┌─ Information

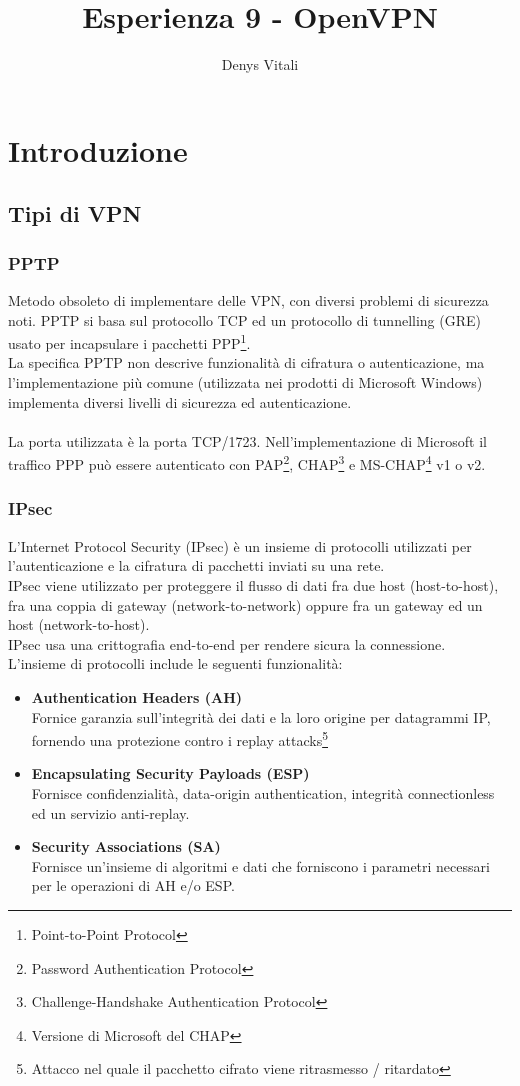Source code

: \documentclass{article}
\author{Denys Vitali}
\title{Esperienza 9 - OpenVPN}
\begin{document}
\maketitle
\pagebreak
\section{Introduzione}
\subsection{Tipi di VPN}
\subsubsection{PPTP}
Metodo obsoleto di implementare delle VPN, con diversi problemi di sicurezza noti.
PPTP si basa sul protocollo TCP ed un protocollo di tunnelling (GRE) usato per incapsulare i pacchetti PPP\footnote{Point-to-Point Protocol}.
\\
La specifica PPTP non descrive funzionalità di cifratura o autenticazione, ma l'implementazione 
più comune (utilizzata nei prodotti di Microsoft Windows) implementa diversi livelli di sicurezza ed autenticazione. \\
\\
La porta utilizzata è la porta TCP/1723. Nell'implementazione di Microsoft il traffico PPP può essere
autenticato con PAP\footnote{Password Authentication Protocol}, CHAP\footnote{Challenge-Handshake Authentication Protocol} e MS-CHAP\footnote{Versione di Microsoft del CHAP} v1 o v2.

\subsubsection{IPsec}
L'Internet Protocol Security (IPsec) è un insieme di protocolli utilizzati per l'autenticazione e la cifratura di pacchetti inviati su una rete.\\
IPsec viene utilizzato per proteggere il flusso di dati fra due host (host-to-host), fra
una coppia di gateway (network-to-network) oppure fra un gateway ed un host (network-to-host).\\
IPsec usa una crittografia end-to-end per rendere sicura la connessione.
\\
L'insieme di protocolli include le seguenti funzionalità:
\begin{itemize}
    \item \textbf{Authentication Headers (AH)}\\
    Fornice garanzia sull'integrità dei dati e la loro origine per datagrammi IP, fornendo una protezione contro i replay attacks\footnote{Attacco nel quale il pacchetto cifrato viene ritrasmesso / ritardato}
    \item \textbf{Encapsulating Security Payloads (ESP)}\\
    Fornisce confidenzialità, data-origin authentication, integrità connectionless ed un servizio anti-replay.
    \item \textbf{Security Associations (SA)}\\
    Fornisce un'insieme di algoritmi e dati che forniscono i parametri necessari per le operazioni di AH e/o ESP.
\end{itemize}
\end{document}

└─

» **Required action**
Pictures aside, retype the entries above exactly as they are.

» **The completed task**
Source code

: \documentclass{article}
\author{Denys Vitali}
\title{Esperienza 9 - OpenVPN}
\begin{document}
\maketitle
\pagebreak
\section{Introduzione}
\subsection{Tipi di VPN}
\subsubsection{PPTP}
Metodo obsoleto di implementare delle VPN, con diversi problemi di sicurezza noti.
PPTP si basa sul protocollo TCP ed un protocollo di tunnelling (GRE) usato per incapsulare i pacchetti PPP\footnote{Point-to-Point Protocol}.
\\
La specifica PPTP non descrive funzionalità di cifratura o autenticazione, ma l'implementazione 
più comune (utilizzata nei prodotti di Microsoft Windows) implementa diversi livelli di sicurezza ed autenticazione. \\
\\
La porta utilizzata è la porta TCP/1723. Nell'implementazione di Microsoft il traffico PPP può essere
autenticato con PAP\footnote{Password Authentication Protocol}, CHAP\footnote{Challenge-Handshake Authentication Protocol} e MS-CHAP\footnote{Versione di Microsoft del CHAP} v1 o v2.

\subsubsection{IPsec}
L'Internet Protocol Security (IPsec) è un insieme di protocolli utilizzati per l'autenticazione e la cifratura di pacchetti inviati su una rete.\\
IPsec viene utilizzato per proteggere il flusso di dati fra due host (host-to-host), fra
una coppia di gateway (network-to-network) oppure fra un gateway ed un host (network-to-host).\\
IPsec usa una crittografia end-to-end per rendere sicura la connessione.
\\
L'insieme di protocolli include le seguenti funzionalità:
\begin{itemize}
    \item \textbf{Authentication Headers (AH)}\\
    Fornice garanzia sull'integrità dei dati e la loro origine per datagrammi IP, fornendo una protezione contro i replay attacks\footnote{Attacco nel quale il pacchetto cifrato viene ritrasmesso / ritardato}
    \item \textbf{Encapsulating Security Payloads (ESP)}\\
    Fornisce confidenzialità, data-origin authentication, integrità connectionless ed un servizio anti-replay.
    \item \textbf{Security Associations (SA)}\\
    Fornisce un'insieme di algoritmi e dati che forniscono i parametri necessari per le operazioni di AH e/o ESP.
\end{itemize}
\end{document}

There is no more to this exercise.